§ Task objective: Set every entry down again, unchanged, picture-free.

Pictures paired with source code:
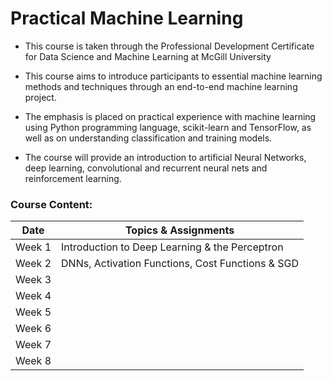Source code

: # Practical Machine Learning

- This course is taken through the Professional Development Certificate for Data Science and Machine Learning at McGill University

- This course aims to introduce participants to essential machine learning methods and techniques through an end-to-end machine learning project.
- The emphasis is placed on practical experience with machine learning using Python programming language, scikit-learn and TensorFlow, as well as on understanding classification and training models. 
- The course will provide an introduction to artificial Neural Networks, deep learning, convolutional and recurrent neural nets and reinforcement learning.

### Course Content:

| Date              | Topics & Assignments                               |
|-------------------|----------------------------------------------------|
| Week 1            | Introduction to Deep Learning & the Perceptron     |
| Week 2            | DNNs, Activation Functions, Cost Functions & SGD   |
| Week 3            |                                                    |
| Week 4            |                                                    |
| Week 5            |                                                    |
| Week 6            |                                                    |
| Week 7            |                                                    |
| Week 8            |                                                    |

§ Answer box:
Source code

: # Practical Machine Learning

- This course is taken through the Professional Development Certificate for Data Science and Machine Learning at McGill University

- This course aims to introduce participants to essential machine learning methods and techniques through an end-to-end machine learning project.
- The emphasis is placed on practical experience with machine learning using Python programming language, scikit-learn and TensorFlow, as well as on understanding classification and training models. 
- The course will provide an introduction to artificial Neural Networks, deep learning, convolutional and recurrent neural nets and reinforcement learning.

### Course Content:

| Date              | Topics & Assignments                               |
|-------------------|----------------------------------------------------|
| Week 1            | Introduction to Deep Learning & the Perceptron     |
| Week 2            | DNNs, Activation Functions, Cost Functions & SGD   |
| Week 3            |                                                    |
| Week 4            |                                                    |
| Week 5            |                                                    |
| Week 6            |                                                    |
| Week 7            |                                                    |
| Week 8            |                                                    |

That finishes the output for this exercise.